Find where "6月19日中午，谢贵和邱莲到" occurs in the data below, and retype that line and every later line exactly.

==================================================

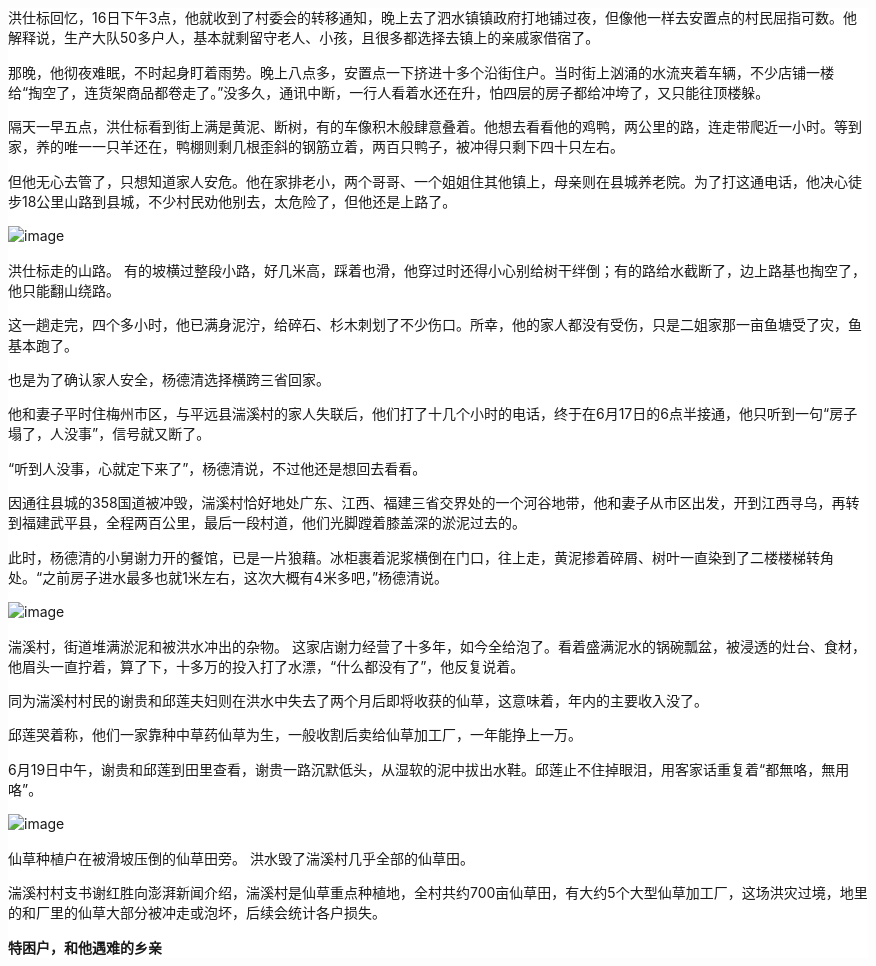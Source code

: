 
洪仕标回忆，16日下午3点，他就收到了村委会的转移通知，晚上去了泗水镇镇政府打地铺过夜，但像他一样去安置点的村民屈指可数。他解释说，生产大队50多户人，基本就剩留守老人、小孩，且很多都选择去镇上的亲戚家借宿了。


那晚，他彻夜难眠，不时起身盯着雨势。晚上八点多，安置点一下挤进十多个沿街住户。当时街上汹涌的水流夹着车辆，不少店铺一楼给“掏空了，连货架商品都卷走了。”没多久，通讯中断，一行人看着水还在升，怕四层的房子都给冲垮了，又只能往顶楼躲。


隔天一早五点，洪仕标看到街上满是黄泥、断树，有的车像积木般肆意叠着。他想去看看他的鸡鸭，两公里的路，连走带爬近一小时。等到家，养的唯一一只羊还在，鸭棚则剩几根歪斜的钢筋立着，两百只鸭子，被冲得只剩下四十只左右。


但他无心去管了，只想知道家人安危。他在家排老小，两个哥哥、一个姐姐住其他镇上，母亲则在县城养老院。为了打这通电话，他决心徒步18公里山路到县城，不少村民劝他别去，太危险了，但他还是上路了。


![image](https://chinadigitaltimes.net/chinese/files/2024/06/post-709176-6676d17c37777.)  

洪仕标走的山路。
有的坡横过整段小路，好几米高，踩着也滑，他穿过时还得小心别给树干绊倒；有的路给水截断了，边上路基也掏空了，他只能翻山绕路。


这一趟走完，四个多小时，他已满身泥泞，给碎石、杉木刺划了不少伤口。所幸，他的家人都没有受伤，只是二姐家那一亩鱼塘受了灾，鱼基本跑了。


也是为了确认家人安全，杨德清选择横跨三省回家。


他和妻子平时住梅州市区，与平远县湍溪村的家人失联后，他们打了十几个小时的电话，终于在6月17日的6点半接通，他只听到一句“房子塌了，人没事”，信号就又断了。


“听到人没事，心就定下来了”，杨德清说，不过他还是想回去看看。


因通往县城的358国道被冲毁，湍溪村恰好地处广东、江西、福建三省交界处的一个河谷地带，他和妻子从市区出发，开到江西寻乌，再转到福建武平县，全程两百公里，最后一段村道，他们光脚蹚着膝盖深的淤泥过去的。


此时，杨德清的小舅谢力开的餐馆，已是一片狼藉。冰柜裹着泥浆横倒在门口，往上走，黄泥掺着碎屑、树叶一直染到了二楼楼梯转角处。“之前房子进水最多也就1米左右，这次大概有4米多吧，”杨德清说。


![image](https://chinadigitaltimes.net/chinese/files/2024/06/post-709176-6676d17c499be.)  

湍溪村，街道堆满淤泥和被洪水冲出的杂物。
这家店谢力经营了十多年，如今全给泡了。看着盛满泥水的锅碗瓢盆，被浸透的灶台、食材，他眉头一直拧着，算了下，十多万的投入打了水漂，“什么都没有了”，他反复说着。


同为湍溪村村民的谢贵和邱莲夫妇则在洪水中失去了两个月后即将收获的仙草，这意味着，年内的主要收入没了。


邱莲哭着称，他们一家靠种中草药仙草为生，一般收割后卖给仙草加工厂，一年能挣上一万。


6月19日中午，谢贵和邱莲到田里查看，谢贵一路沉默低头，从湿软的泥中拔出水鞋。邱莲止不住掉眼泪，用客家话重复着“都無咯，無用咯”。


![image](https://chinadigitaltimes.net/chinese/files/2024/06/post-709176-6676d17c5534b.)  

仙草种植户在被滑坡压倒的仙草田旁。
洪水毁了湍溪村几乎全部的仙草田。


湍溪村村支书谢红胜向澎湃新闻介绍，湍溪村是仙草重点种植地，全村共约700亩仙草田，有大约5个大型仙草加工厂，这场洪灾过境，地里的和厂里的仙草大部分被冲走或泡坏，后续会统计各户损失。


**特困户，和他遇难的乡亲**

==================================================

EXPECTED ANSWER:
6月19日中午，谢贵和邱莲到田里查看，谢贵一路沉默低头，从湿软的泥中拔出水鞋。邱莲止不住掉眼泪，用客家话重复着“都無咯，無用咯”。


![image](https://chinadigitaltimes.net/chinese/files/2024/06/post-709176-6676d17c5534b.)  

仙草种植户在被滑坡压倒的仙草田旁。
洪水毁了湍溪村几乎全部的仙草田。


湍溪村村支书谢红胜向澎湃新闻介绍，湍溪村是仙草重点种植地，全村共约700亩仙草田，有大约5个大型仙草加工厂，这场洪灾过境，地里的和厂里的仙草大部分被冲走或泡坏，后续会统计各户损失。


**特困户，和他遇难的乡亲**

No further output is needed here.